■ **WHAT THE TASK REQUIRES**: Print nothing but the lines below starting at the line that holds "Resources are the" and ending at the line that holds "- Choose a **Resource", including both, each exactly as written.

■ **Items from a data source**:

------------------------------------------------------------

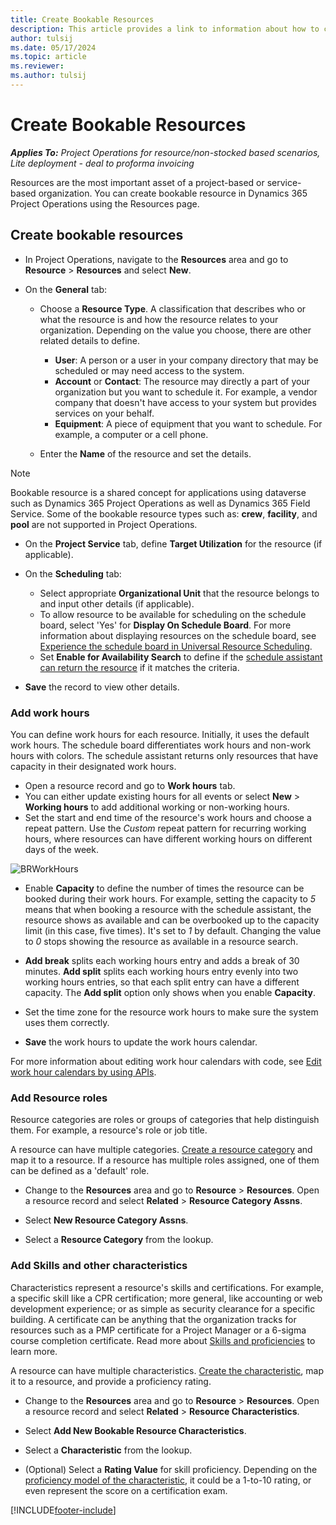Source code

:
 ```yaml
---
title: Create Bookable Resources
description: This article provides a link to information about how to create bookable resources.
author: tulsij
ms.date: 05/17/2024
ms.topic: article
ms.reviewer: 
ms.author: tulsij
---
```


# Create Bookable Resources

_**Applies To:** Project Operations for resource/non-stocked based scenarios, Lite deployment - deal to proforma invoicing_

Resources are the most important asset of a project-based or service-based organization. You can create bookable resource in Dynamics 365 Project Operations using the Resources page. 

## Create  bookable resources
  
- In Project Operations, navigate to the **Resources** area and go to **Resource** > **Resources** and select **New**.

- On the **General** tab:

   - Choose a **Resource Type**. A classification that describes who or what the resource is and how the resource relates to your organization. Depending on the value you choose, there are other related details to define.
        - **User**: A person or a user in your company directory that may be scheduled or may need access to the system. 
       - **Account** or **Contact**: The resource may directly a part of your organization but you want to schedule it. For example, a vendor company that doesn't have access to your system but provides services on your behalf.
       - **Equipment**: A piece of equipment that you want to schedule. For example, a computer or a cell phone.

   - Enter the **Name** of the resource and set the details.
 > [!NOTE]
 > Bookable resource is a shared concept for applications using dataverse such as Dynamics 365 Project Operations as well as Dynamics 365 Field Service.  Some of the bookable resource types such as: **crew**, **facility**, and **pool** are not supported in Project Operations.  
- On the **Project Service** tab, define **Target Utilization** for the resource (if applicable). 
  
- On the **Scheduling** tab:
   - Select appropriate **Organizational Unit** that the resource belongs to and input other details (if applicable).
   - To allow resource to be available for scheduling on the schedule board, select 'Yes' for **Display On Schedule Board**. For more information about displaying resources on the schedule board, see [Experience the schedule board in Universal Resource Scheduling](../common-scheduler/use-schedule-board.md).
   - Set **Enable for Availability Search** to define if the [schedule assistant can return the resource](../common-scheduler/schedule-assistant.md) if it matches the criteria.
   
 - **Save** the record to view other details.

### Add work hours  

You can define work hours for each resource. Initially, it uses the default work hours. The schedule board differentiates work hours and non-work hours with colors. The schedule assistant returns only resources that have capacity in their designated work hours.

-  Open a resource record and go to **Work hours** tab.
-  You can either update existing hours for all events or select **New** > **Working hours** to add additional working or non-working hours.
-  Set the start and end time of the resource's work hours and choose a repeat pattern. Use the *Custom* repeat pattern for recurring working hours, where resources can have different working hours on different days of the week.

  ![BRWorkHours](https://github.com/MicrosoftDocs/dynamics-365-project-operations-pr/assets/129548753/3bab895e-a229-473b-943a-2303e9d65bb3)


- Enable **Capacity** to define the number of times the resource can be booked during their work hours. For example, setting the capacity to *5* means that when booking a resource with the schedule assistant, the resource shows as available and can be overbooked up to the capacity limit (in this case, five times). It's set to *1* by default. Changing the value to *0* stops showing the resource as available in a resource search.

- **Add break** splits each working hours entry and adds a break of 30 minutes. **Add split** splits each working hours entry evenly into two working hours entries, so that each split entry can have a different capacity. The **Add split** option only shows when you enable **Capacity**.

- Set the time zone for the resource work hours to make sure the system uses them correctly.

- **Save** the work hours to update the work hours calendar.

For more information about editing work hour calendars with code, see [Edit work hour calendars by using APIs](field-service-work-hours-calendar-api.md).

### Add Resource roles 
Resource categories are roles or groups of categories that help distinguish them. For example, a resource's role or job title.

A resource can have multiple categories. [Create a resource category](set-up-bookable-resource-categories.md) and map it to a resource. If a resource has multiple roles assigned, one of them can be defined as a 'default' role. 

- Change to the **Resources** area and go to **Resource** > **Resources**. Open a resource record and select **Related** > **Resource Category Assns**.
  
- Select **New Resource Category Assns**.
  
- Select a **Resource Category** from the lookup.

### Add Skills and other characteristics

Characteristics represent a resource's skills and certifications. For example, a specific skill like a CPR certification; more general, like accounting or web development experience; or as simple as security clearance for a specific building. A certificate can be anything that the organization tracks for resources such as a PMP certificate for a Project Manager or a 6-sigma course completion certificate. Read more about [Skills and proficiencies](/project-operations/resource-management/define-skills-proficiencies.md) to learn more.

A resource can have multiple characteristics. [Create the characteristic](set-up-characteristics.md), map it to a resource, and provide a proficiency rating.
  
- Change to the **Resources** area and go to **Resource** > **Resources**. Open a resource record and select **Related** > **Resource Characteristics**.  
  
- Select **Add New Bookable Resource Characteristics**.  
  
- Select a **Characteristic** from the lookup.

- (Optional) Select a **Rating Value** for skill proficiency. Depending on the [proficiency model of the characteristic](set-up-characteristics.md#create-a-proficiency-model), it could be a 1-to-10 rating, or even represent the score on a certification exam.


[!INCLUDE[footer-include](../includes/footer-banner.md)]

------------------------------------------------------------

■ **SOLUTION TO THIS TASK**:
Resources are the most important asset of a project-based or service-based organization. You can create bookable resource in Dynamics 365 Project Operations using the Resources page. 

## Create  bookable resources
  
- In Project Operations, navigate to the **Resources** area and go to **Resource** > **Resources** and select **New**.

- On the **General** tab:

   - Choose a **Resource Type**. A classification that describes who or what the resource is and how the resource relates to your organization. Depending on the value you choose, there are other related details to define.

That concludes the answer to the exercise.